Scan the listing below and copy each line holding the word "from".

::: Available data

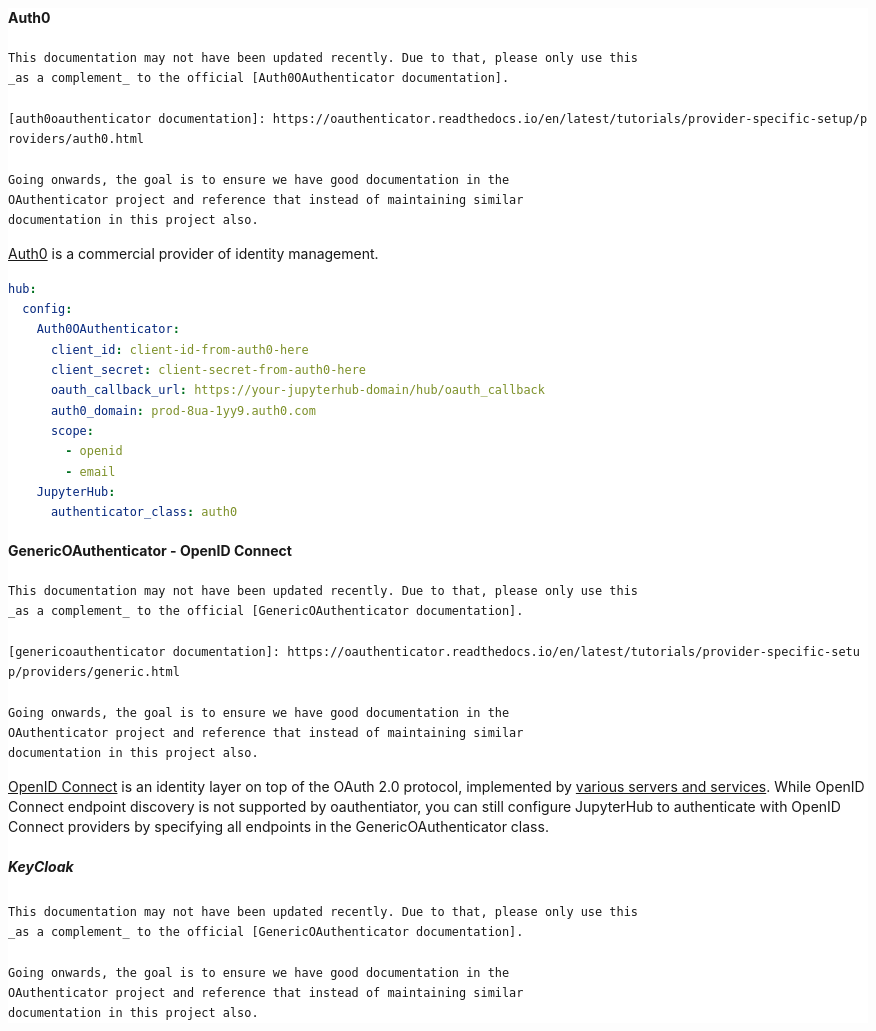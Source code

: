 #### Auth0

```{warning}
This documentation may not have been updated recently. Due to that, please only use this
_as a complement_ to the official [Auth0OAuthenticator documentation].

[auth0oauthenticator documentation]: https://oauthenticator.readthedocs.io/en/latest/tutorials/provider-specific-setup/providers/auth0.html

Going onwards, the goal is to ensure we have good documentation in the
OAuthenticator project and reference that instead of maintaining similar
documentation in this project also.
```

[Auth0](https://auth0.com/) is a commercial provider of identity management.

```yaml
hub:
  config:
    Auth0OAuthenticator:
      client_id: client-id-from-auth0-here
      client_secret: client-secret-from-auth0-here
      oauth_callback_url: https://your-jupyterhub-domain/hub/oauth_callback
      auth0_domain: prod-8ua-1yy9.auth0.com
      scope:
        - openid
        - email
    JupyterHub:
      authenticator_class: auth0
```

#### GenericOAuthenticator - OpenID Connect

```{warning}
This documentation may not have been updated recently. Due to that, please only use this
_as a complement_ to the official [GenericOAuthenticator documentation].

[genericoauthenticator documentation]: https://oauthenticator.readthedocs.io/en/latest/tutorials/provider-specific-setup/providers/generic.html

Going onwards, the goal is to ensure we have good documentation in the
OAuthenticator project and reference that instead of maintaining similar
documentation in this project also.
```

[OpenID Connect](https://openid.net/connect) is an identity layer on top of the
OAuth 2.0 protocol, implemented by [various servers and
services](https://openid.net/certified-open-id-developer-tools/). While OpenID
Connect endpoint discovery is not supported by oauthentiator, you can still
configure JupyterHub to authenticate with OpenID Connect providers by specifying
all endpoints in the GenericOAuthenticator class.

##### KeyCloak

```{warning}
This documentation may not have been updated recently. Due to that, please only use this
_as a complement_ to the official [GenericOAuthenticator documentation].

Going onwards, the goal is to ensure we have good documentation in the
OAuthenticator project and reference that instead of maintaining similar
documentation in this project also.
```


[authenticator class]: https://jupyterhub.readthedocs.io/en/stable/reference/authenticators.html
[installed python packages]: https://github.com/jupyterhub/zero-to-jupyterhub-k8s/blob/HEAD/images/hub/requirements.txt
[githuboauthenticator documentation]: https://oauthenticator.readthedocs.io/en/latest/tutorials/provider-specific-setup/providers/github.html
[googleoauthenticator documentation]: https://oauthenticator.readthedocs.io/en/latest/tutorials/provider-specific-setup/providers/google.html
[ciLogonoauthenticator documentation]: https://oauthenticator.readthedocs.io/en/latest/tutorials/provider-specific-setup/providers/cilogon.html
[globusoauthenticator documentation]: https://oauthenticator.readthedocs.io/en/latest/tutorials/provider-specific-setup/providers/globus.html
[azureadoauthenticator documentation]: https://oauthenticator.readthedocs.io/en/latest/tutorials/provider-specific-setup/providers/azuread.html
[ldapauthenticator documentation]: https://github.com/jupyterhub/ldapauthenticator#readme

::::::

* _Answer to the exercise_:
      client_id: client-id-from-auth0-here
      client_secret: client-secret-from-auth0-here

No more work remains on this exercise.